Data entries:

- Opening Delimiter -

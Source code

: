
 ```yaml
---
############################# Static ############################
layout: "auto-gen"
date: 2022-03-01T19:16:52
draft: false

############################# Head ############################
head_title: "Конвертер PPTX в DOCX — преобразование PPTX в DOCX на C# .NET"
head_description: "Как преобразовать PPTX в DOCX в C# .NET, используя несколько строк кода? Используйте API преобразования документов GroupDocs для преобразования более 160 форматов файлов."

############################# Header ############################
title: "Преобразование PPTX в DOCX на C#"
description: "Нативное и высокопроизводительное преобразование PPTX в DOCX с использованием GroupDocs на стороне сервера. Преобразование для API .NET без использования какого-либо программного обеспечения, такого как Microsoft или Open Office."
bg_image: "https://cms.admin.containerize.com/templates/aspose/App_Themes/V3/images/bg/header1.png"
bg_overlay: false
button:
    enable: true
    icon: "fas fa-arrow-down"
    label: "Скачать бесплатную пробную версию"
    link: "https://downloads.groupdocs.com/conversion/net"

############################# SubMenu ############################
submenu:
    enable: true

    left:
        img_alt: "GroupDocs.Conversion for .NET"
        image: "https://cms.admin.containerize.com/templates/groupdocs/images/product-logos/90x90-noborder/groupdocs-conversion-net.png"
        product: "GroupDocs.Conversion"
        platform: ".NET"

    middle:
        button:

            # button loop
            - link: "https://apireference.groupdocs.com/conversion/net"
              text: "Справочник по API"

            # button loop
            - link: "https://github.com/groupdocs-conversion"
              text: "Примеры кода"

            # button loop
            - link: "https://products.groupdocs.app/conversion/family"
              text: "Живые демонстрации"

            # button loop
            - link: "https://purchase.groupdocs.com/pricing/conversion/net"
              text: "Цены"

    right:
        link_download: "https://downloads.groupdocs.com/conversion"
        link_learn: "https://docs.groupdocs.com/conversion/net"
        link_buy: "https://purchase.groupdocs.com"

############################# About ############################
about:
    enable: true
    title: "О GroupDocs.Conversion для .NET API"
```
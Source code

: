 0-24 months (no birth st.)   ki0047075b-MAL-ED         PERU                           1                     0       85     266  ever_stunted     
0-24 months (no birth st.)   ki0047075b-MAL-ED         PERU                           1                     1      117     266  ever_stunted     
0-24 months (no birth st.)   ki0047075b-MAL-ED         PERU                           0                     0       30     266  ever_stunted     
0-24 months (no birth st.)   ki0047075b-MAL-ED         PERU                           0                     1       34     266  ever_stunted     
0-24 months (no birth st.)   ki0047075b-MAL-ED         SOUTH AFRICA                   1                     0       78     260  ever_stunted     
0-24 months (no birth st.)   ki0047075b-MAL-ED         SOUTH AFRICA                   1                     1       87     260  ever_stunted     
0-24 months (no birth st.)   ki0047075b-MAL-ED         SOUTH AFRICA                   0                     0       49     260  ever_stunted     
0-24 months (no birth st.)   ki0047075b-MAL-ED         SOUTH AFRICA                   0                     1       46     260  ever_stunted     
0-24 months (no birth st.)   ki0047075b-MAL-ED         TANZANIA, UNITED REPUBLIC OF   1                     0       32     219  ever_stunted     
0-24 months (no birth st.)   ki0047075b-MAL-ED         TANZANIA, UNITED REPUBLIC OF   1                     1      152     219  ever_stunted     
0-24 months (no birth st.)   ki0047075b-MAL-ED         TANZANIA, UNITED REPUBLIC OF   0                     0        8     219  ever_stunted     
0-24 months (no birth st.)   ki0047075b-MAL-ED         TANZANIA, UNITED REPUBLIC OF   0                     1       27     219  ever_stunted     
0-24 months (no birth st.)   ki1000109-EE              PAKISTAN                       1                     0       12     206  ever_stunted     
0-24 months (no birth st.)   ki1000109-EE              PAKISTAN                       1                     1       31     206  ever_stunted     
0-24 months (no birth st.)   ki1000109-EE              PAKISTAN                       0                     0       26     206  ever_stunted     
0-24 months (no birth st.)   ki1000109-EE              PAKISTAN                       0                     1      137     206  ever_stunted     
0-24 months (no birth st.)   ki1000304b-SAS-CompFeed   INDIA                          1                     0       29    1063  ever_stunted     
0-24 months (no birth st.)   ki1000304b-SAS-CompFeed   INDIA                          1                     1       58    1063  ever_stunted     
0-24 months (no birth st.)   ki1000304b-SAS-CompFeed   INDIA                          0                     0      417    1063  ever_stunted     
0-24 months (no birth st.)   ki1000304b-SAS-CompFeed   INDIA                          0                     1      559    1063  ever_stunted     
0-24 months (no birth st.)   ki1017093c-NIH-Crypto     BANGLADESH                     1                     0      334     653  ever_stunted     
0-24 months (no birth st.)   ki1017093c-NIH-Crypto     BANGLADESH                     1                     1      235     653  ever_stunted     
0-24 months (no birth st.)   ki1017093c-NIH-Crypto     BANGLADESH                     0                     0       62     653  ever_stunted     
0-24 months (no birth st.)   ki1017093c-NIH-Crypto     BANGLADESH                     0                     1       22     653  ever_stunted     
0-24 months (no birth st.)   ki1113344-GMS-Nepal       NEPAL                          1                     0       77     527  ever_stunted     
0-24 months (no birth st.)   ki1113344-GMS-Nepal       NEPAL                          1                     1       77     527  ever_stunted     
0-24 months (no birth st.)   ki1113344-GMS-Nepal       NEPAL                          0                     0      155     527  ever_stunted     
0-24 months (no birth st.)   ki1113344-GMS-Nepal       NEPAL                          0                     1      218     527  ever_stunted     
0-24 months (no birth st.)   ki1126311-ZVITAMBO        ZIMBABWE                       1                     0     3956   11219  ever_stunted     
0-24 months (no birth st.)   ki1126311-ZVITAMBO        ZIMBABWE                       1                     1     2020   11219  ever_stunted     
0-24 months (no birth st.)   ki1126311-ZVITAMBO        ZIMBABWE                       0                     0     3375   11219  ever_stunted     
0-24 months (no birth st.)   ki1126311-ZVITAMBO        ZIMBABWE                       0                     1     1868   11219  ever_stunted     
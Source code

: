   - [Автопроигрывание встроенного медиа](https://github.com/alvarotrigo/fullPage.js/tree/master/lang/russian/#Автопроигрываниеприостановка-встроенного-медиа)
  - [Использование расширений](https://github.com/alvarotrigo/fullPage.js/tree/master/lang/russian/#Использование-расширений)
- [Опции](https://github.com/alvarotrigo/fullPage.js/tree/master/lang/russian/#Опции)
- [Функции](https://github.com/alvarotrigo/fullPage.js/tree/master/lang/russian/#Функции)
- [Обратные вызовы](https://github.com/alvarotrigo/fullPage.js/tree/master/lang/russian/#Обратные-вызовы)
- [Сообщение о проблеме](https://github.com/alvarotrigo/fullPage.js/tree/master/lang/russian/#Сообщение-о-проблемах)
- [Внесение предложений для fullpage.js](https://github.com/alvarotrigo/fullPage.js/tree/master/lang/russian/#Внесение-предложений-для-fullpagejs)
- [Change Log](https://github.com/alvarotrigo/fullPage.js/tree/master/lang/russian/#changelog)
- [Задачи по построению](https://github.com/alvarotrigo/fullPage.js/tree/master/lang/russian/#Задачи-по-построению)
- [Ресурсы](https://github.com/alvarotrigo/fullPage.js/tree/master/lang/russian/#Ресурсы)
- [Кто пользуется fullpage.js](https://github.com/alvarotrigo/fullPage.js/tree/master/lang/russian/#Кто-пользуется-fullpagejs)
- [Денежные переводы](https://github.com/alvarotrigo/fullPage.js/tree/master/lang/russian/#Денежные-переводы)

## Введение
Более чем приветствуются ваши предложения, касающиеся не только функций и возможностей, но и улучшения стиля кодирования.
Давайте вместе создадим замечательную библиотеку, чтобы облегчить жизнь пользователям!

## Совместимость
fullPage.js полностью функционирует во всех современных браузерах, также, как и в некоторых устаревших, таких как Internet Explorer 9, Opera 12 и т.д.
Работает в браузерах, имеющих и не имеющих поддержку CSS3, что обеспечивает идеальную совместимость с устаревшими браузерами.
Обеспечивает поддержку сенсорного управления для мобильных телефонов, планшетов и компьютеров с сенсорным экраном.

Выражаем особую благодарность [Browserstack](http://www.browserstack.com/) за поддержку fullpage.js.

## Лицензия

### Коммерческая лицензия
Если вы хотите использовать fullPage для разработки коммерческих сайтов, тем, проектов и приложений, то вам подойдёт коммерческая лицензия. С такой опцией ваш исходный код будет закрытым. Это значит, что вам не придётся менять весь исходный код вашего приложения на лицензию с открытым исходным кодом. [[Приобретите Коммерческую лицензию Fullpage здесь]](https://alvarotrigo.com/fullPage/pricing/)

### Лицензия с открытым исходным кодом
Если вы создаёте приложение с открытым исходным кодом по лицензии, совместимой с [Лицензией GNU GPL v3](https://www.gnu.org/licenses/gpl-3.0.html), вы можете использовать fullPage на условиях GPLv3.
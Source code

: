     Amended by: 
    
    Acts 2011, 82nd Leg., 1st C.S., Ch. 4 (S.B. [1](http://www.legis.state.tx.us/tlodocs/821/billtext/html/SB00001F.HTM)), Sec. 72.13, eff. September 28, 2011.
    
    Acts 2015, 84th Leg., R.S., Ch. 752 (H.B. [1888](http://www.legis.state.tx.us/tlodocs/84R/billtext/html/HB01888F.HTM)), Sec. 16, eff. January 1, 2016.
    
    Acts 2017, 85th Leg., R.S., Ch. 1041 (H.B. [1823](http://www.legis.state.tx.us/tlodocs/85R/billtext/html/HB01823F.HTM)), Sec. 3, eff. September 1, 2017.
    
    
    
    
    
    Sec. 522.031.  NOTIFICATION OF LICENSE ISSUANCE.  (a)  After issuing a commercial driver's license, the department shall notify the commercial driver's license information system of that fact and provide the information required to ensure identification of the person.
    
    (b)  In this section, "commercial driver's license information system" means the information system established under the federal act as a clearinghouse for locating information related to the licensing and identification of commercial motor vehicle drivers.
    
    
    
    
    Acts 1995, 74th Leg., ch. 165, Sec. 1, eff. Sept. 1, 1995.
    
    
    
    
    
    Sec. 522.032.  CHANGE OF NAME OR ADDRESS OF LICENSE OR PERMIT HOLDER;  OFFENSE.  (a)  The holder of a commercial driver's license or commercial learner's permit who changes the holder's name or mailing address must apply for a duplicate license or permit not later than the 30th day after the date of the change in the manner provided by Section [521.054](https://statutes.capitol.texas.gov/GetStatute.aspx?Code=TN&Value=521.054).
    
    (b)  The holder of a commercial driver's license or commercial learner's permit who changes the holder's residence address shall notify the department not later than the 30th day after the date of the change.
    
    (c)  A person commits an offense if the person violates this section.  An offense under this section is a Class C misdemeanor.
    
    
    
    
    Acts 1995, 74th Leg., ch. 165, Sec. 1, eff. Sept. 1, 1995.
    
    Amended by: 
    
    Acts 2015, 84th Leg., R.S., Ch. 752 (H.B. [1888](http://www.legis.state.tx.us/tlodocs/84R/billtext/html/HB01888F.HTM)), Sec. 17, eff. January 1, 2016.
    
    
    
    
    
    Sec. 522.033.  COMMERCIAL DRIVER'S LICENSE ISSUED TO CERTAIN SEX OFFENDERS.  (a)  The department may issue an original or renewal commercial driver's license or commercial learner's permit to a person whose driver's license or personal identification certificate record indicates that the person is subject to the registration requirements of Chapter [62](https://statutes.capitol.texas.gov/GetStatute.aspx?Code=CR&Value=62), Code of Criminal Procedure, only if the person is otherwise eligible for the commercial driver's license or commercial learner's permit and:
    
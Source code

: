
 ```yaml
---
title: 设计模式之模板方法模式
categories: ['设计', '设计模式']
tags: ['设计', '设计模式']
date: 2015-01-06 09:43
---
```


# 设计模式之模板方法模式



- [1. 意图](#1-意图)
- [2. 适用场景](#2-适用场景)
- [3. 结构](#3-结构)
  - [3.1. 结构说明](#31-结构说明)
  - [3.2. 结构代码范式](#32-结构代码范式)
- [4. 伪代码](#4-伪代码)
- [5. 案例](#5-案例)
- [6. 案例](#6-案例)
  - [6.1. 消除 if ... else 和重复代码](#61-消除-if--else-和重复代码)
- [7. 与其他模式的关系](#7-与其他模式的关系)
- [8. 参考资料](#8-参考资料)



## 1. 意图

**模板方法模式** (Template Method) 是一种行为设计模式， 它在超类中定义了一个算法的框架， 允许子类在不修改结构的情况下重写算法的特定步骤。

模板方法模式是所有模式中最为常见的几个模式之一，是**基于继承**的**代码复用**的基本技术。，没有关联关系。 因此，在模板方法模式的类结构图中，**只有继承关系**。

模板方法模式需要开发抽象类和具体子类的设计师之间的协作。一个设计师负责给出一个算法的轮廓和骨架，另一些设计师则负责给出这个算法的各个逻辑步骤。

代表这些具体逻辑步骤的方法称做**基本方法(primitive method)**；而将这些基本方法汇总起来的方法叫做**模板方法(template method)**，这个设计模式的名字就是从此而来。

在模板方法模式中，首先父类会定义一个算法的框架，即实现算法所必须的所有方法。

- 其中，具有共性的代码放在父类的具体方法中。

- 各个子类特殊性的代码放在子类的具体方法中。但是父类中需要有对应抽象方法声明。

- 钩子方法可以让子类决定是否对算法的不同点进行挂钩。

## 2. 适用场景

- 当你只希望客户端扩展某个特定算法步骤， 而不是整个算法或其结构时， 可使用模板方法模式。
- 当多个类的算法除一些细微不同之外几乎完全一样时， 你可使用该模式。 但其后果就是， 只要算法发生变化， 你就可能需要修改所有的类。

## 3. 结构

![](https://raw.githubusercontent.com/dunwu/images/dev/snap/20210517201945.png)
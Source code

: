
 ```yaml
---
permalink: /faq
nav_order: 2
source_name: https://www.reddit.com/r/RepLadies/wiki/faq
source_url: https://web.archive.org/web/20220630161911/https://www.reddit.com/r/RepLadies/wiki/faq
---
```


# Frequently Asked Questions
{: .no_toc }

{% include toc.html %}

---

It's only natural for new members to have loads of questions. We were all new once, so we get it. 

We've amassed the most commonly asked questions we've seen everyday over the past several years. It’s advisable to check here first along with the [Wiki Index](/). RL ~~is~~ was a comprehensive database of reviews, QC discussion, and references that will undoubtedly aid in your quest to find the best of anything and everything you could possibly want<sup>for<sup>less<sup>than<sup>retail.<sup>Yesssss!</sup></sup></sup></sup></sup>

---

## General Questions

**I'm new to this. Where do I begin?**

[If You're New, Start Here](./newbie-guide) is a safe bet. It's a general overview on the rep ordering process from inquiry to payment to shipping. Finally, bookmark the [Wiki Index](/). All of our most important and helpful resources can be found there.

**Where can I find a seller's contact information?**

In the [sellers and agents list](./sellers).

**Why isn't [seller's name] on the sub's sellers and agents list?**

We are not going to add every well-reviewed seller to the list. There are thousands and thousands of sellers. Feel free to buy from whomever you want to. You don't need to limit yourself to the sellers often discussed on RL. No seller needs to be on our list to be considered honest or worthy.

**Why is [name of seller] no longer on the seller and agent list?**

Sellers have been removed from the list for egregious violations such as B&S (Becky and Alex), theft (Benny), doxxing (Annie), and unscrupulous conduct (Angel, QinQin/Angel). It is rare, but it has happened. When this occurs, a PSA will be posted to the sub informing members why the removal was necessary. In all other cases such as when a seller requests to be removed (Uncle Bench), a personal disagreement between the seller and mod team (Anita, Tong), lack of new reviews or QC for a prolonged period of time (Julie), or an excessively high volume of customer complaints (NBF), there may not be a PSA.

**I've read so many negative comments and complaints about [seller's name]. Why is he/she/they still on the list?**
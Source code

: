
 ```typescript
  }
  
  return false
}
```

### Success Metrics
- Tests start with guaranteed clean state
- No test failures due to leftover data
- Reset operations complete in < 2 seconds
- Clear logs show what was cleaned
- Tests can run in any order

- Closing Delimiter -

The task: Where does the string "PAKISTAN" appear in the records? Copy every line that holds it.

Task output:
0-24 months (no birth st.)   ki1000109-EE              PAKISTAN                       1                     0       12     206  ever_stunted     
0-24 months (no birth st.)   ki1000109-EE              PAKISTAN                       1                     1       31     206  ever_stunted     
0-24 months (no birth st.)   ki1000109-EE              PAKISTAN                       0                     0       26     206  ever_stunted     
0-24 months (no birth st.)   ki1000109-EE              PAKISTAN                       0                     1      137     206  ever_stunted     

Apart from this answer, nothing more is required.